Quand la problématique énergétique s'invite au menu des orientations stratégiques de l’entreprise et du dialogue social  


Il semble difficile d’échapper à l’appel à la sobriété énergétique en vue des mois à venir, qui ne manque pas d’alimenter le phénomène d’éco-anxiété actuel.

Le temps est revenu aux réalités et à une prise de conscience collective sur les vulnérabilités de nos sociétés et à notre dépendance dans un contexte géopolitique dégradé, où la croyance dans la solidité d’un modèle de mondialisation reposant sur des filières fonctionnant en flux tendu vole en éclats.

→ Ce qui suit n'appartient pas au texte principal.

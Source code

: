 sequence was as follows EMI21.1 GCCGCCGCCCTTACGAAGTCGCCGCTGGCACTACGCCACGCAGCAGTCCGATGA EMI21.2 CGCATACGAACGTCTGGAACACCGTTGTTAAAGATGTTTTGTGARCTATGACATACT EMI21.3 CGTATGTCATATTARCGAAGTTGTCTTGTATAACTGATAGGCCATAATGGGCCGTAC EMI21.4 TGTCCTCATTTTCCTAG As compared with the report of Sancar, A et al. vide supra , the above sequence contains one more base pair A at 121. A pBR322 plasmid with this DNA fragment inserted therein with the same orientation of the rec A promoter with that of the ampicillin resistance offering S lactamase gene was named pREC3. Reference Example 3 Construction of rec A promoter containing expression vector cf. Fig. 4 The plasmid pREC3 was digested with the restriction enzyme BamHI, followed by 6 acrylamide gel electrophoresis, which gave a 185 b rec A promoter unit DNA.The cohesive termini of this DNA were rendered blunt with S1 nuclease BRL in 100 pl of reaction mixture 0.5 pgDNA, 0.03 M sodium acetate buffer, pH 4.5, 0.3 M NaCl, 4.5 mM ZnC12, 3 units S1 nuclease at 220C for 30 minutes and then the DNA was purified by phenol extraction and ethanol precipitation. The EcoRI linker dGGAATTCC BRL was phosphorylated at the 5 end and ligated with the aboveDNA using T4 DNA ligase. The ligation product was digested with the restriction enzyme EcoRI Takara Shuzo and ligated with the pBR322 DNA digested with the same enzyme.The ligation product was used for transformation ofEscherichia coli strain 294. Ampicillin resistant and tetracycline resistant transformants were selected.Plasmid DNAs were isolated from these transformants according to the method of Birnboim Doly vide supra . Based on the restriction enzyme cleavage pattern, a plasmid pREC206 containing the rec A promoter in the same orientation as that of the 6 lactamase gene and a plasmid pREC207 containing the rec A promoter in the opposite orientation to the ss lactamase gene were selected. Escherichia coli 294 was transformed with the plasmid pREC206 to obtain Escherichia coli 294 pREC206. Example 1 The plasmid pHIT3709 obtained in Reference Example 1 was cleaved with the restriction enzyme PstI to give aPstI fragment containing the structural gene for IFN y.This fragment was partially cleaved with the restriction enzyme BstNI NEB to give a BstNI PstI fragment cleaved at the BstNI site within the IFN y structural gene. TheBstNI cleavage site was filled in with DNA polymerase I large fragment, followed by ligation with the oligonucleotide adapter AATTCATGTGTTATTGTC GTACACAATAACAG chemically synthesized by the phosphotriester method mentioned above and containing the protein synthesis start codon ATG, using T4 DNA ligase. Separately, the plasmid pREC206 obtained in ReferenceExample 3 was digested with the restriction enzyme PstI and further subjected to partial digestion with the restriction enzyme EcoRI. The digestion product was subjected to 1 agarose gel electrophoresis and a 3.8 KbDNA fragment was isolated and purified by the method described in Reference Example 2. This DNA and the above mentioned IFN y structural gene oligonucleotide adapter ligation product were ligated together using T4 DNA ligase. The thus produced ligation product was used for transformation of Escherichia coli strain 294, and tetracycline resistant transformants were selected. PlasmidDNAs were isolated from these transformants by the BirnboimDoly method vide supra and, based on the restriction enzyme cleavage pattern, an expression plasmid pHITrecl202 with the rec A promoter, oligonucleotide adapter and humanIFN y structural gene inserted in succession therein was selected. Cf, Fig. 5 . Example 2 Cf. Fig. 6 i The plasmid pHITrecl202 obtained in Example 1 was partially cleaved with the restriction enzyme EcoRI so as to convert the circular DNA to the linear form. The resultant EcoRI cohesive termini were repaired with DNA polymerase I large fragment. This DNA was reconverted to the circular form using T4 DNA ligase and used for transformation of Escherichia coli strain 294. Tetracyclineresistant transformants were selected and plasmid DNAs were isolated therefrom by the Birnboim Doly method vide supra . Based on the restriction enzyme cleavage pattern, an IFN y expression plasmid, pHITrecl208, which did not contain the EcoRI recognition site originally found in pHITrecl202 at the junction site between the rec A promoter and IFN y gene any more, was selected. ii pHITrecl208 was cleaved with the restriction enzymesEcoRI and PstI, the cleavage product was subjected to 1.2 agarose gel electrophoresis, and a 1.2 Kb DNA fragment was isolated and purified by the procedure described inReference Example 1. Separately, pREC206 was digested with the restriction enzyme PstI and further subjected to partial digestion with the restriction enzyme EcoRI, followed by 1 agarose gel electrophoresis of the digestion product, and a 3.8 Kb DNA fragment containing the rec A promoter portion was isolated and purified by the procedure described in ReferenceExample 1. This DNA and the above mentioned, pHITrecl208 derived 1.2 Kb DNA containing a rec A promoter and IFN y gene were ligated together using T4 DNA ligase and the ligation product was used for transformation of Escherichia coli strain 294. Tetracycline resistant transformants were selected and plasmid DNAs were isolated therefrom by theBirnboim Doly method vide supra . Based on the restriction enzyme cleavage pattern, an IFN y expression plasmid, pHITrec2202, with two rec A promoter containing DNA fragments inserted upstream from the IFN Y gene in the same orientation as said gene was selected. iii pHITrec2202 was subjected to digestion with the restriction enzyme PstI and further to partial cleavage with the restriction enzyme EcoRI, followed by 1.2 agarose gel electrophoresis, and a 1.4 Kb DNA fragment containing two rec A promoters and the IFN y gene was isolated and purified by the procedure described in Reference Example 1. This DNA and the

Fini, les illusions ?

Si personne ne peut sérieusement prétendre savoir quel sera le niveau d’impact à moyen et long terme, une chose est sûre, les entreprises ont fortement intérêt à anticiper différents scénarios d’évolution.

Autant que faire se peut, cela constitue dès maintenant un sujet de préoccupations et de dialogue social interne avec les salariés et leurs représentants, qui peut même relever des orientations stratégiques d’une entreprise.

Pas d’énergie, pas de travail …

La question n’est plus seulement de l’ordre de la RSE ou du devoir de vigilance (ou « comment réduire les impacts environnementaux de l’entreprise »), il s’agit aussi de se montrer résilient sur le plan de l’activité et de l’organisation (= comment anticiper et s’adapter au risque de restrictions, voire de blackout ?).

Après la crise sanitaire, les plans de continuation d’activité (PCA) devraient à nouveau être mis à l’honneur et mis à jour par les CODIR et COMEX pour préparer ces mois difficiles et le risque d’approvisionnement.

Le secteur de l’industrie n’est pas le seul concerné. Toutes les entreprises sont ou vont être impactées plus ou moins en profondeur, sans compter l’effet domino au niveau des fournisseurs qui se répercute sur toutes les chaînes d’approvisionnement et vient alimenter l’inflation par effet d’inertie.

Forcément, cela affecte la capacité de l’entreprise à investir sur le volet social, dans un contexte de rentrée très tendu (pouvoir d’achat, difficultés de recrutement, etc.).

Sans doute l’objectif sera-t-il ici de faire de la pédagogie pour éviter le piège des « surenchères ».

Face à ces injonctions contradictoires, l’équation économique et sociale s’annonce particulièrement délicate ces prochains mois, sans parler de la question du « mur de la dette » pour certaines entreprises et du remboursement des PGE octroyés dans le cadre de la crise sanitaire …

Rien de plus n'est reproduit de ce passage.